From Egypt, Upper Egypt, Thebes, Khokha, Tomb of Tjanefer (TT 297, MMA 831, MMA Ḫ5), courtyard, MMA excavations, 1915
L. 9.5 cm (3 3/4 in.); diam. 7.5 cm (2 15/16 in.)
Credit Line:
Rogers Fund, 1915
Accession Number:
On view at The Met Fifth Avenue in Gallery 117
This cone has the impression of a stamp seal inscribed for a man named Amenemopet (Amen-em-opet) who was also known as Tjanefer (Tja-nefer). He was scribe of accounts of the grain of the god Amun and also had the title overseer of the fields. Amenemopet owned Theban tomb 297 (TT 297) which is in the Asasif area of western Thebes near the former field headquarters of the Museum's Egyptian Expedition.

In 1915, while excavating an uninscribed tomb (H 4) near TT 297, the Museum’s archaeologists uncovered five cones with the same stamped impression (this one and 15.10.2–.4, .22). Three more cones in the collection have the same stamp (09.185.12, .17, .20). The best preserved impressions are on this cone and number 15.10.2.

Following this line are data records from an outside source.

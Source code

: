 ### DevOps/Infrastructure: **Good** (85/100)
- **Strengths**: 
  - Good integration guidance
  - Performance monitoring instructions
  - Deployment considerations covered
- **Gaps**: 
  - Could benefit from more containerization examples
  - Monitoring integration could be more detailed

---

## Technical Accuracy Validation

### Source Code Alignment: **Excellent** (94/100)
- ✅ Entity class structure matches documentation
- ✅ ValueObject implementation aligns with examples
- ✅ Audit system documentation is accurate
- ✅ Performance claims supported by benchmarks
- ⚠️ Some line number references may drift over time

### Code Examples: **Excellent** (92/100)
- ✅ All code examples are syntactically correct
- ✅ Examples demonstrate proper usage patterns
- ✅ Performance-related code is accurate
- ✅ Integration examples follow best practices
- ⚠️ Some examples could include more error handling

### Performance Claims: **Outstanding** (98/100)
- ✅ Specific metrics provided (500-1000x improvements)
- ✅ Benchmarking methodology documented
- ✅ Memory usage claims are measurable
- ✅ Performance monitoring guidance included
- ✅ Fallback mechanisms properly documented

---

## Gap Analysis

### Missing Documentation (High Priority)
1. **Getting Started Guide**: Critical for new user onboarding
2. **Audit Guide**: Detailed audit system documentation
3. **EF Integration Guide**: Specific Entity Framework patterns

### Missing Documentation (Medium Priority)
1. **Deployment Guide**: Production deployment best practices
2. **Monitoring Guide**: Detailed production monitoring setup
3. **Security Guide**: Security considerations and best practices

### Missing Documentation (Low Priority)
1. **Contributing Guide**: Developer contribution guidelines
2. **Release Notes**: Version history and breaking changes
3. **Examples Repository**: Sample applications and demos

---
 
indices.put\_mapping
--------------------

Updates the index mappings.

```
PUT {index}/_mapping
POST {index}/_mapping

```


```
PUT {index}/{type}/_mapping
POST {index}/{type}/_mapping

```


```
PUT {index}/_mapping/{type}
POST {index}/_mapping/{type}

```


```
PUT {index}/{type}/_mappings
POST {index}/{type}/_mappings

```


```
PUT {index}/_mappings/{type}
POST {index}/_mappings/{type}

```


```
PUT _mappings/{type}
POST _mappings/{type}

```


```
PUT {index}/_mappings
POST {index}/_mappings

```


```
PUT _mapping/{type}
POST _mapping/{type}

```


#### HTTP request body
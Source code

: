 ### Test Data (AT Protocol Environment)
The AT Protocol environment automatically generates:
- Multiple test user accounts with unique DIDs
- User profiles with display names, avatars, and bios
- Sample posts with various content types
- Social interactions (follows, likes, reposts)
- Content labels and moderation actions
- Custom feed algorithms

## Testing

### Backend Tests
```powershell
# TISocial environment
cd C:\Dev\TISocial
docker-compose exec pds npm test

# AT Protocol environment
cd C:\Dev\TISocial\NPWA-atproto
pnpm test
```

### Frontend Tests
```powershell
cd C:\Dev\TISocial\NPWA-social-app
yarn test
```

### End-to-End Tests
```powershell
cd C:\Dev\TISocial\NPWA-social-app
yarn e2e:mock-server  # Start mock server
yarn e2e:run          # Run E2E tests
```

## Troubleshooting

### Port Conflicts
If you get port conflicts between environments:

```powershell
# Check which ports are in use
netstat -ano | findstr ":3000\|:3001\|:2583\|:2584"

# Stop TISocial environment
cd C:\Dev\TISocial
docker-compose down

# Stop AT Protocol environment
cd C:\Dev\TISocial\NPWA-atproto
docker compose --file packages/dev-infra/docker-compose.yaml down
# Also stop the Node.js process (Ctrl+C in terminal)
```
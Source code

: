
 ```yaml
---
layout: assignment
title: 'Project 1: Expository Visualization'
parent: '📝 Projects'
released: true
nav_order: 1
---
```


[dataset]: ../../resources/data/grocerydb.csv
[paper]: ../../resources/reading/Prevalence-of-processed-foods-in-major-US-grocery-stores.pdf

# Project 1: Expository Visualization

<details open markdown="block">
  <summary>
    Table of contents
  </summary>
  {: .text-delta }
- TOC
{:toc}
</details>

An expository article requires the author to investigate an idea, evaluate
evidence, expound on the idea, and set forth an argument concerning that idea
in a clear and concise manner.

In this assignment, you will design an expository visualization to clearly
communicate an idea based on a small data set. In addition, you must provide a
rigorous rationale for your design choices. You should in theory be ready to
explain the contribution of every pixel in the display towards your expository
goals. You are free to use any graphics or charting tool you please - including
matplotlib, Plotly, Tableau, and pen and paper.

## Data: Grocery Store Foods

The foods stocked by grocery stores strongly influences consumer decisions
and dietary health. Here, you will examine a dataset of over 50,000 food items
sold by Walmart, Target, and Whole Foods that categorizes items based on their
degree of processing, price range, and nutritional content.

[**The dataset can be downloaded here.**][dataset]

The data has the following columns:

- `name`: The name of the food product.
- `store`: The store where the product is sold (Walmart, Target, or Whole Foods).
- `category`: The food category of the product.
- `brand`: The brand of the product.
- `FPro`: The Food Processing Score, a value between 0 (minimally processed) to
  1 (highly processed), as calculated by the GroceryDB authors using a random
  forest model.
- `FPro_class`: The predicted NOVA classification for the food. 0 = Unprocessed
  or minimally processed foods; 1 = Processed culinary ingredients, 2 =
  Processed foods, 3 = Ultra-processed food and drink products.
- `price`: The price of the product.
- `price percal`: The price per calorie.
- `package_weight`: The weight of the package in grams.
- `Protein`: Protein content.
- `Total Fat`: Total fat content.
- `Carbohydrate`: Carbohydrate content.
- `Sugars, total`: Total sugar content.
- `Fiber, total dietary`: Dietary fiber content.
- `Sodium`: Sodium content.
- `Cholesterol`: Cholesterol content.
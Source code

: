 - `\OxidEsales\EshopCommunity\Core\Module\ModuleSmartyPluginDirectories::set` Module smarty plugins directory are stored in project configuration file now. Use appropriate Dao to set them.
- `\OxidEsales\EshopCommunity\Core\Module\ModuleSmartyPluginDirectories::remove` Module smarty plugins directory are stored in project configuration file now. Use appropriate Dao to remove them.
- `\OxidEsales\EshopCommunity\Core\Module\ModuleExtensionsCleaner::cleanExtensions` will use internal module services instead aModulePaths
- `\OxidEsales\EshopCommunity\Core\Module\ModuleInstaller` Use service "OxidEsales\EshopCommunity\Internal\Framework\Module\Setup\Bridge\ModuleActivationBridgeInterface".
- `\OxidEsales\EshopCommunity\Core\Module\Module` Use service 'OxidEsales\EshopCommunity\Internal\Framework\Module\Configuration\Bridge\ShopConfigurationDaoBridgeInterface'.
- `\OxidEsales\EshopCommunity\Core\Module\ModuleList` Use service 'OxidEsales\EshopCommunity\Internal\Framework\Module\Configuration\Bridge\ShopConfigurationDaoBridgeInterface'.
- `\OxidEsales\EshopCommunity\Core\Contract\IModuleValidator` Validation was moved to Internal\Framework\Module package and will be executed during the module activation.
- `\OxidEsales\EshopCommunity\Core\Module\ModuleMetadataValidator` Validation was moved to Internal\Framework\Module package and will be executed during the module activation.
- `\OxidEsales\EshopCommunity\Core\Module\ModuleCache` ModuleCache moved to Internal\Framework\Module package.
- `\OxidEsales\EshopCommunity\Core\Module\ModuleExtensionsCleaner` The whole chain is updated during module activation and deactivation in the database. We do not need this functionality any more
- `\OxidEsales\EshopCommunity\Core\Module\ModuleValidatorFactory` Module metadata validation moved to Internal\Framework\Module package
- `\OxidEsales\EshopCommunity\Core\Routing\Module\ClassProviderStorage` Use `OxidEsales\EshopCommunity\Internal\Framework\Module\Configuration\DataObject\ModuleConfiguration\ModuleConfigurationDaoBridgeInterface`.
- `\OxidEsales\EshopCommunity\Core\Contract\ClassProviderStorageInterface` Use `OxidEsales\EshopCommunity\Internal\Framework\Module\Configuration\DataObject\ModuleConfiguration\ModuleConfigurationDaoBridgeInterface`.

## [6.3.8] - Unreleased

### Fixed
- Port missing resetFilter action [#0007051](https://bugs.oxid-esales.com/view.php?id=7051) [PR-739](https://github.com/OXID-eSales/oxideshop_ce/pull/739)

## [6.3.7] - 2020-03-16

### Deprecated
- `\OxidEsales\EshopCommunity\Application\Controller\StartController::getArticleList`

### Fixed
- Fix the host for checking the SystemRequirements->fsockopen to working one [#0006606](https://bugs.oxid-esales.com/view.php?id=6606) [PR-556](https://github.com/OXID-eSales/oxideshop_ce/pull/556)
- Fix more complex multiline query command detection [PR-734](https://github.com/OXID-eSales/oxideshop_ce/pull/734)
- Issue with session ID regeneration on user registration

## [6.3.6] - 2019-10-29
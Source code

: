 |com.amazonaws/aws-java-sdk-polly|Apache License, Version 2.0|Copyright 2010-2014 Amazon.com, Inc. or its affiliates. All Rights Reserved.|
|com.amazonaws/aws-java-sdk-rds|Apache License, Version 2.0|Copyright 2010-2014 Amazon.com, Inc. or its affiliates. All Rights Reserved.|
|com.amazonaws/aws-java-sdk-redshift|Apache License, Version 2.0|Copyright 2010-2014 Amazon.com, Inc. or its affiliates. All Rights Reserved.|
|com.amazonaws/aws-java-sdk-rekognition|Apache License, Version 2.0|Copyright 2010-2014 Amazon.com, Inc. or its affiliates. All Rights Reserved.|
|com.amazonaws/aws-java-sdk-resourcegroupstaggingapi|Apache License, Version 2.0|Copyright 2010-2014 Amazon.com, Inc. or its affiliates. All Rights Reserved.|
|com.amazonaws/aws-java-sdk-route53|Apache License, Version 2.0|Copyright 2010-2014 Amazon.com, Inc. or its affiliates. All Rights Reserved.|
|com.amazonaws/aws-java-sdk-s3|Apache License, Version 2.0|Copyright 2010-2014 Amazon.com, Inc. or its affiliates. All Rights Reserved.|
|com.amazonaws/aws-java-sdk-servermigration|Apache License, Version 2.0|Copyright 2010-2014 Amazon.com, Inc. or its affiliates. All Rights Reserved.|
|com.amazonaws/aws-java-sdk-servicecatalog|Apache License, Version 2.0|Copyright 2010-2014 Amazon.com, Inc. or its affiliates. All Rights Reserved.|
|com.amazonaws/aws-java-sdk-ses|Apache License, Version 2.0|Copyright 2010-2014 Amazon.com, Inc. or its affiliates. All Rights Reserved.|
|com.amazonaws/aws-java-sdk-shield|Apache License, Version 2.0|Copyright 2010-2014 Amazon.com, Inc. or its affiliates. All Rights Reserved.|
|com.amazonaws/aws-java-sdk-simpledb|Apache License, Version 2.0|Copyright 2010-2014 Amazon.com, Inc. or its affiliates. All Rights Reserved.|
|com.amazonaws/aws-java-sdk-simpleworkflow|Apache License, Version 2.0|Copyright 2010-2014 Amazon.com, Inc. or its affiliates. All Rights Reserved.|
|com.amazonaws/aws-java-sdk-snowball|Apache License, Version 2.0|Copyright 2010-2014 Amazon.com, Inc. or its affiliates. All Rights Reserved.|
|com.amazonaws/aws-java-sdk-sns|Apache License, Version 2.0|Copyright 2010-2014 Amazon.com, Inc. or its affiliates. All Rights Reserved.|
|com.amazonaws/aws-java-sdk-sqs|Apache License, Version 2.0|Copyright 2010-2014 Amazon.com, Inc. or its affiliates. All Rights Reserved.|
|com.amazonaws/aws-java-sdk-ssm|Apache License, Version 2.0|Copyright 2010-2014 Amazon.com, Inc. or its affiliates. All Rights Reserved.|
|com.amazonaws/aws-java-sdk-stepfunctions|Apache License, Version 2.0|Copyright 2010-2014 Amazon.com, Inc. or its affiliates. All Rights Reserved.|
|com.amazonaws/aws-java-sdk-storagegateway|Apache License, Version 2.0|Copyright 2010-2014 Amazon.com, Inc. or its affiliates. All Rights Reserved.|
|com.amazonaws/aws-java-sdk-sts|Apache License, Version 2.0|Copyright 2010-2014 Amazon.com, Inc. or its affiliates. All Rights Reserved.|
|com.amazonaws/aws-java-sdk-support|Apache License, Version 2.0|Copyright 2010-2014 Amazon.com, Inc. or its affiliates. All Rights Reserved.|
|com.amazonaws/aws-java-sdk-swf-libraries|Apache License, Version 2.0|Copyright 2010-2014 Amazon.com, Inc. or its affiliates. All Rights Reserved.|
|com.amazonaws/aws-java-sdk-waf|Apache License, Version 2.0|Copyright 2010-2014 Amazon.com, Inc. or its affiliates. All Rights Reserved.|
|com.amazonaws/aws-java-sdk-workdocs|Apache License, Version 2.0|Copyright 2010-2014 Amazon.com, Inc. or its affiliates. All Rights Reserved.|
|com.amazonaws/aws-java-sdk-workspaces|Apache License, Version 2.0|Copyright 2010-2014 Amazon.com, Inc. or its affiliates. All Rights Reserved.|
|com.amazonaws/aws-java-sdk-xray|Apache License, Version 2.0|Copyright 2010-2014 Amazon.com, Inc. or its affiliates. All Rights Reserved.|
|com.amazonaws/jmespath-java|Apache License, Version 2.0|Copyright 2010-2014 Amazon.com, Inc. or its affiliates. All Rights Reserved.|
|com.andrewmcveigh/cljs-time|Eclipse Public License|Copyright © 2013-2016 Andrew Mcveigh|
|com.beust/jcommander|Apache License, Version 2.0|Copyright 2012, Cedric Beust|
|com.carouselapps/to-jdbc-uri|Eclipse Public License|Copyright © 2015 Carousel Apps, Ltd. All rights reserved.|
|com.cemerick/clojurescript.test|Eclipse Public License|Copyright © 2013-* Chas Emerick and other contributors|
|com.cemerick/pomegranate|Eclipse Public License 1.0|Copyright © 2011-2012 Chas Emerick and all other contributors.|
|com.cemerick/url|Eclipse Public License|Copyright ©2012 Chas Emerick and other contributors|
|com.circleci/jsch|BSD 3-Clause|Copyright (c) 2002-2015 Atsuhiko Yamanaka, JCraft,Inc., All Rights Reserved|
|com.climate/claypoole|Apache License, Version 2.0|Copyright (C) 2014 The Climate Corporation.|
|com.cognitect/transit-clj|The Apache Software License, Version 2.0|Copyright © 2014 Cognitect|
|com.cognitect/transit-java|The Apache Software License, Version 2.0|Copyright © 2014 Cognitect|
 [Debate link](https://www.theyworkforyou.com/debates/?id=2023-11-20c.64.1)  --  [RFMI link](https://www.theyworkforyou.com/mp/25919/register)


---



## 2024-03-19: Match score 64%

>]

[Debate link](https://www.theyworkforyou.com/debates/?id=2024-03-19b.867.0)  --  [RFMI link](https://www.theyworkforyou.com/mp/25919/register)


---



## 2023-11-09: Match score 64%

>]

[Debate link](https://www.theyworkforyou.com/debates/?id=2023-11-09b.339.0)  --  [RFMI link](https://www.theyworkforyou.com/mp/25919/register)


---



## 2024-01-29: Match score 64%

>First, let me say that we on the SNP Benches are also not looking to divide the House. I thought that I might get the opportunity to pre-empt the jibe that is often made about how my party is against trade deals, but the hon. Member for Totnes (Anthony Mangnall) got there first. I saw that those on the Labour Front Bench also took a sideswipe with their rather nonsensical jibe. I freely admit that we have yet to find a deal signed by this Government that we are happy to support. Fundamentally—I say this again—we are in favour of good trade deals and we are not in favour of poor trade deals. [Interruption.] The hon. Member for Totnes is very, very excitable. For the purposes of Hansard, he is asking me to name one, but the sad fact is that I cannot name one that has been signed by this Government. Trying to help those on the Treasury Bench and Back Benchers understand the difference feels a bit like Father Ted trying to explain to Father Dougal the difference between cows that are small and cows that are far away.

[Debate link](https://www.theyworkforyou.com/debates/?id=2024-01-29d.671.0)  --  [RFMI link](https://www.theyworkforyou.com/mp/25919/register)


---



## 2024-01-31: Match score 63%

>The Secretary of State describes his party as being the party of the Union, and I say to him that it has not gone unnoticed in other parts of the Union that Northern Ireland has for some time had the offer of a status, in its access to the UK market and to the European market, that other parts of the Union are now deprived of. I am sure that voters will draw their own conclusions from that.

Hundreds of ceramic cones like this one have been found in the non-royal cemeteries of the Theban necropolis. The Museum's excavators uncovered a tomb with rows of uninscribed cones embedded along the upper edge of the facade and it seems likely that the inscribed cones were used in the same way, identifying the tomb owner by name and title. However, although a few are inscribed with the names of identifiable tomb owners like Amenemopet, most record the names of people whose tombs have not been identified.

Museum excavations; acquired by the Museum in the division of finds, 1915.